WHAT THIS TASK INVOLVES
The result should be every line in the data below that carries the string "content".

PROVIDED RECORDS

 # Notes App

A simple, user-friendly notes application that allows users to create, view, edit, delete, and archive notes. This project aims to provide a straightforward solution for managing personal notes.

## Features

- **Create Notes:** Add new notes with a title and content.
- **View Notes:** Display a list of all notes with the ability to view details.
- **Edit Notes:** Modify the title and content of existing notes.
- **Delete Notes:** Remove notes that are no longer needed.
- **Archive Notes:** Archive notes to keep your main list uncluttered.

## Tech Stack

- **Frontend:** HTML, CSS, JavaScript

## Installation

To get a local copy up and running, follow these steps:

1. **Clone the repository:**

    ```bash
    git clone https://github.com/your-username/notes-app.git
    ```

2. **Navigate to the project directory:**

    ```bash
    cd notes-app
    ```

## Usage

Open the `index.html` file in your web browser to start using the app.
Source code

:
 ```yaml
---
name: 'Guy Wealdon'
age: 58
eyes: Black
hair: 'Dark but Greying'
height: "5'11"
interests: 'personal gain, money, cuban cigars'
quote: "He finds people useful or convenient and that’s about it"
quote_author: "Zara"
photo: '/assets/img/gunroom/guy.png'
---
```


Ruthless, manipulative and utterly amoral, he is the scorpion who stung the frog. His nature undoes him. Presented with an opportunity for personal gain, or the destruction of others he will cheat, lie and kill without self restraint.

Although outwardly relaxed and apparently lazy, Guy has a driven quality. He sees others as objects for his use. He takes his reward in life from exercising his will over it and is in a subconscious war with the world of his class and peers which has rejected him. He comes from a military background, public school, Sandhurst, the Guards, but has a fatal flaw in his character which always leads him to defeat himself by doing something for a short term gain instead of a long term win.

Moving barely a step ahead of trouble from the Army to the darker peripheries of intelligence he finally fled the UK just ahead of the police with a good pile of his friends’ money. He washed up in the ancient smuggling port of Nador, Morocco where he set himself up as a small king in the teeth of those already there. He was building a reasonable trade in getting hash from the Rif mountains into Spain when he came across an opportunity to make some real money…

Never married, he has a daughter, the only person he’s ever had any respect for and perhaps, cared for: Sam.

OUTPUT OF THE TASK
- **Create Notes:** Add new notes with a title and content.
- **Edit Notes:** Modify the title and content of existing notes.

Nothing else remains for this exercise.